С глубоким сожалением приходится признать, что мы будем, как и любая другая страна, прошедшая в своей недавней истории через подобные трагедии, обречены на такое положение вещей, пока не создадим новые политические механизмы, новый политический режим. Механизмы и режим, которые, во-первых, обеспечат приток в руководство сильных людей (не только благодаря «его величеству» случаю, как это произошло с М.С. Горбачевым да, пожалуй, в какой-то мере и с Ю.В. Андроповым). А кроме того и – это не менее важно, – развитие демократических институтов откроет возможность поправлять и даже предотвращать неправильные решения, а в случае необходимости – их менять. Или даже менять самих лидеров. Историческое значение начатой в нашей стране политической реформы как раз в этом и состоит: она должна создать такие механизмы, режим, институты. Успех реформы не только позволит решить важные текущие задачи. Он, по существу, будет означать рубеж в политической истории нашей страны, когда мы действительно не только оставим позади тиранию Сталина, но и распрощаемся с ее тягостными последствиями.

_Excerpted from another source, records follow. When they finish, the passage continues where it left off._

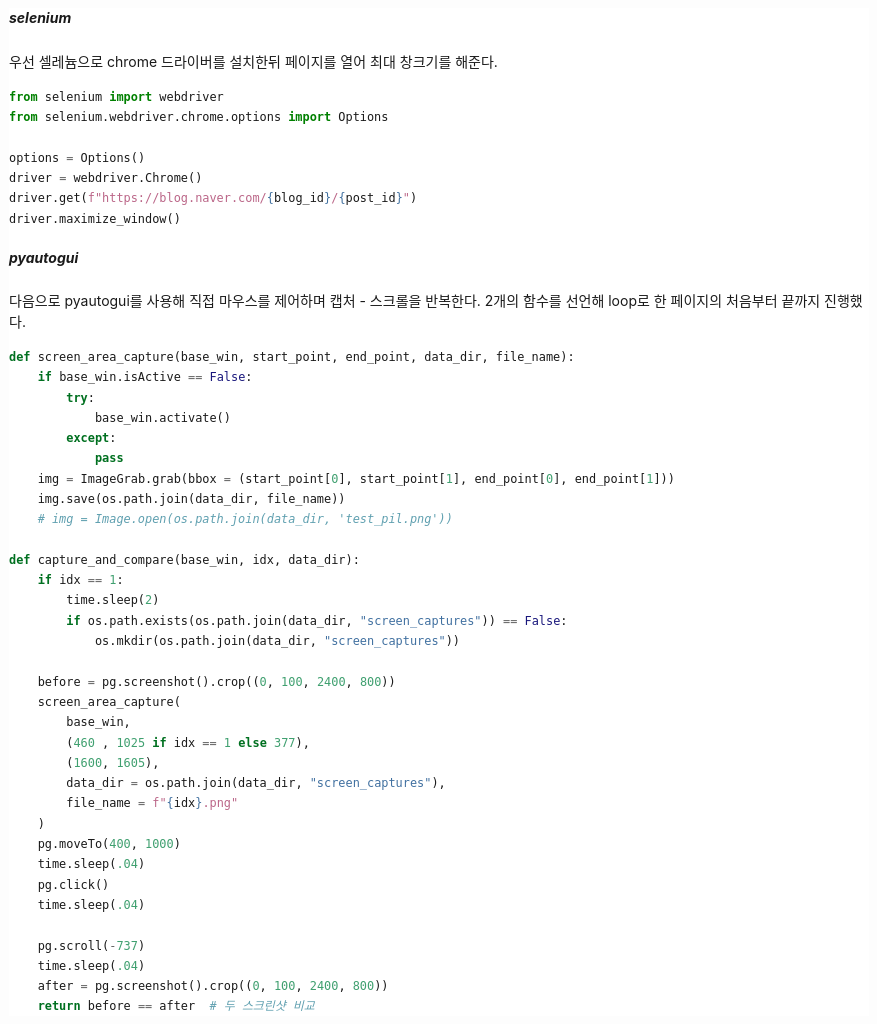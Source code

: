 

##### selenium

우선 셀레늄으로 chrome 드라이버를 설치한뒤 페이지를 열어 최대 창크기를 해준다.

```python
from selenium import webdriver
from selenium.webdriver.chrome.options import Options

options = Options()
driver = webdriver.Chrome()
driver.get(f"https://blog.naver.com/{blog_id}/{post_id}")
driver.maximize_window()
```



##### pyautogui

다음으로 pyautogui를 사용해 직접 마우스를 제어하며 캡처 - 스크롤을 반복한다. 2개의 함수를 선언해 loop로 한 페이지의 처음부터 끝까지 진행했다.

```python
def screen_area_capture(base_win, start_point, end_point, data_dir, file_name):
    if base_win.isActive == False:
        try:
            base_win.activate()
        except:
            pass
    img = ImageGrab.grab(bbox = (start_point[0], start_point[1], end_point[0], end_point[1]))
    img.save(os.path.join(data_dir, file_name))
    # img = Image.open(os.path.join(data_dir, 'test_pil.png'))

def capture_and_compare(base_win, idx, data_dir):
    if idx == 1:
        time.sleep(2)
        if os.path.exists(os.path.join(data_dir, "screen_captures")) == False:
            os.mkdir(os.path.join(data_dir, "screen_captures"))

    before = pg.screenshot().crop((0, 100, 2400, 800))
    screen_area_capture(
        base_win, 
        (460 , 1025 if idx == 1 else 377), 
        (1600, 1605),
        data_dir = os.path.join(data_dir, "screen_captures"),
        file_name = f"{idx}.png"
    )
    pg.moveTo(400, 1000)
    time.sleep(.04)
    pg.click()
    time.sleep(.04)

    pg.scroll(-737)
    time.sleep(.04) 
    after = pg.screenshot().crop((0, 100, 2400, 800))
    return before == after  # 두 스크린샷 비교
```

[…] Завершающим ударом по Шелепину стало – об этом я уже говорил – смещение в мае 1967 года Семичастного с должности председателя КГБ. Его преемником стал, как известно, Андропов, для которого, судя по его словам, это назначение было полной неожиданностью. Помню, на следующее утро после решения Политбюро он заехал в ЦК и собрал нас, консультантов, чтобы попрощаться. И, смеясь, рассказал, как сразу с заседания, где решился вопрос, Суслов и Пельше повезли его для представления руководству Комитета в дом на Лубянке, который он раньше старался «обходить за три квартала», как он потом остался там один и, думая о том, что в прошлом происходило в этих стенах, поеживался, чувствуя себя с непривычки довольно неуютно.
[…] Как принималось роковое решение о вводе войск, я не знаю. По свидетельству людей, которым верю, Брежнев очень долго его оттягивал, колебался, просто боялся применения военной силы. Что касается других советских руководителей, то об их позициях можно лишь догадываться. Наверное, сейчас появятся более достоверные сведения, исходящие от самих руководителей «Пражской весны», – они могли составить себе весьма определенное мнение на основании впечатлений от шедших почти непрерывно в течение нескольких месяцев переговоров.
[…] Среди тех, кто активно выступал за военное решение, автор называет П.Е. Шелеста, А.Я. Пельше, Н.В. Подгорного, П.М. Машерова и П.Н. Демичева. Позиция А.Н. Кириленко, А.Н. Шелепина, П.И. Воронова, К.Т. Мазурова, отмечает он, осталась ему неизвестной, так как эти люди не принимали участия в переговорах. Очень активную линию на военное вмешательство вели также В. Ульбрихт и В. Гомулка (Я. Кадар, наоборот, старался избежать интервенций).